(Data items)

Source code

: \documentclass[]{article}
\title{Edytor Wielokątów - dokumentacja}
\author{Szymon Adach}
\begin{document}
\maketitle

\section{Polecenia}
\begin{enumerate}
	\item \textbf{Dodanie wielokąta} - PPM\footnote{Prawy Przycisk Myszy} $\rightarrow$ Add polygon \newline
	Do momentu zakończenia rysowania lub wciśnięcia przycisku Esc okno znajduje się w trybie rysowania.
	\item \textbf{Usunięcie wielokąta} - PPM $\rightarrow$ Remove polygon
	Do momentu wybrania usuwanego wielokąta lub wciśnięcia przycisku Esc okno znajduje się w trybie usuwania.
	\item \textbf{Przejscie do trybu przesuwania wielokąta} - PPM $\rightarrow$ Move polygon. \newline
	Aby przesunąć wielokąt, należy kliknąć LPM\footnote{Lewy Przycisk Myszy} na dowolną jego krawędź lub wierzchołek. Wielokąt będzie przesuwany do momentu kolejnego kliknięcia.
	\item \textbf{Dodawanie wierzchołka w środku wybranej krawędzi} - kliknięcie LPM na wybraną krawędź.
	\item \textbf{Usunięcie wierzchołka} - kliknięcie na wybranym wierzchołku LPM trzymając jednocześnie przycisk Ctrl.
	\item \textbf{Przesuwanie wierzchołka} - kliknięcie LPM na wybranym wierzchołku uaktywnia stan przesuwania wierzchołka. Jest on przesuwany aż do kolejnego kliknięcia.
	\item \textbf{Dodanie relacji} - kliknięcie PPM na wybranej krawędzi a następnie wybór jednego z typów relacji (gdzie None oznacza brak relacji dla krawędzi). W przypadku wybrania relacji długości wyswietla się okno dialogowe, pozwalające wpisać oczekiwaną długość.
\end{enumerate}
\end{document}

§ **Task to complete**
The word "znajduje" occurs on some lines of the entries. Work out how many such lines there are and reply with the number alone.

§ **Finished task**
2